What the exercise asks - Please transcribe the following records in full, exactly as given.

*** Given information ***

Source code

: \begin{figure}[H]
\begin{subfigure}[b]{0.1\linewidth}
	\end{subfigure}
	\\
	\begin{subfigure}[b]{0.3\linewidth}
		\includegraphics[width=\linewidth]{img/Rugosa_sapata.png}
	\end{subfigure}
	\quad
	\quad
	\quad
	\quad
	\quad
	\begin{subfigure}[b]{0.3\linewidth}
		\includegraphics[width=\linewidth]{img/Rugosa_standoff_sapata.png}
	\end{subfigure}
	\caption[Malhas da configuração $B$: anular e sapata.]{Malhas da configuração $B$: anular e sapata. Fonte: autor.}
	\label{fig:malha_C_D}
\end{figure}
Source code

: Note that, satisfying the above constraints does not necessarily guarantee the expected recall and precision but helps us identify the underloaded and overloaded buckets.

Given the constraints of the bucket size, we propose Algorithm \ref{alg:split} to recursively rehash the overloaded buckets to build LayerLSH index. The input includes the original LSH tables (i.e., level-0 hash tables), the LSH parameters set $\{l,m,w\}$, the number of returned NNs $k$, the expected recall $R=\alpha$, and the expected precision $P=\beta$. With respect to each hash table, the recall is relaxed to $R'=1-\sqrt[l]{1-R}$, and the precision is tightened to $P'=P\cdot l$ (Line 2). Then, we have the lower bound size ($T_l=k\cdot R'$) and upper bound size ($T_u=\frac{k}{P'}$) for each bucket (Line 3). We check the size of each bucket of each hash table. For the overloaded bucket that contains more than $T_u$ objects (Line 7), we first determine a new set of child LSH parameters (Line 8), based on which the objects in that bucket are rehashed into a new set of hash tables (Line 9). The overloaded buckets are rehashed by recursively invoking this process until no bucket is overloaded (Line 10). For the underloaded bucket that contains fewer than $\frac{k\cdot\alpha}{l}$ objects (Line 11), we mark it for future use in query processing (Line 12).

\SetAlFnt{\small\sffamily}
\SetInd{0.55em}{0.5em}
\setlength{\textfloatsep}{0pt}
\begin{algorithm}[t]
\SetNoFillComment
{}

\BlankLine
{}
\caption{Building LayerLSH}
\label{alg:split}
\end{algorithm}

*** End of Given information ***

Answer to this task -
Source code

: \begin{figure}[H]
\begin{subfigure}[b]{0.1\linewidth}
	\end{subfigure}
	\\
	\begin{subfigure}[b]{0.3\linewidth}
		\includegraphics[width=\linewidth]{img/Rugosa_sapata.png}
	\end{subfigure}
	\quad
	\quad
	\quad
	\quad
	\quad
	\begin{subfigure}[b]{0.3\linewidth}
		\includegraphics[width=\linewidth]{img/Rugosa_standoff_sapata.png}
	\end{subfigure}
	\caption[Malhas da configuração $B$: anular e sapata.]{Malhas da configuração $B$: anular e sapata. Fonte: autor.}
	\label{fig:malha_C_D}
\end{figure}
Source code

: Note that, satisfying the above constraints does not necessarily guarantee the expected recall and precision but helps us identify the underloaded and overloaded buckets.

Given the constraints of the bucket size, we propose Algorithm \ref{alg:split} to recursively rehash the overloaded buckets to build LayerLSH index. The input includes the original LSH tables (i.e., level-0 hash tables), the LSH parameters set $\{l,m,w\}$, the number of returned NNs $k$, the expected recall $R=\alpha$, and the expected precision $P=\beta$. With respect to each hash table, the recall is relaxed to $R'=1-\sqrt[l]{1-R}$, and the precision is tightened to $P'=P\cdot l$ (Line 2). Then, we have the lower bound size ($T_l=k\cdot R'$) and upper bound size ($T_u=\frac{k}{P'}$) for each bucket (Line 3). We check the size of each bucket of each hash table. For the overloaded bucket that contains more than $T_u$ objects (Line 7), we first determine a new set of child LSH parameters (Line 8), based on which the objects in that bucket are rehashed into a new set of hash tables (Line 9). The overloaded buckets are rehashed by recursively invoking this process until no bucket is overloaded (Line 10). For the underloaded bucket that contains fewer than $\frac{k\cdot\alpha}{l}$ objects (Line 11), we mark it for future use in query processing (Line 12).

\SetAlFnt{\small\sffamily}
\SetInd{0.55em}{0.5em}
\setlength{\textfloatsep}{0pt}
\begin{algorithm}[t]
\SetNoFillComment
{}

\BlankLine
{}
\caption{Building LayerLSH}
\label{alg:split}
\end{algorithm}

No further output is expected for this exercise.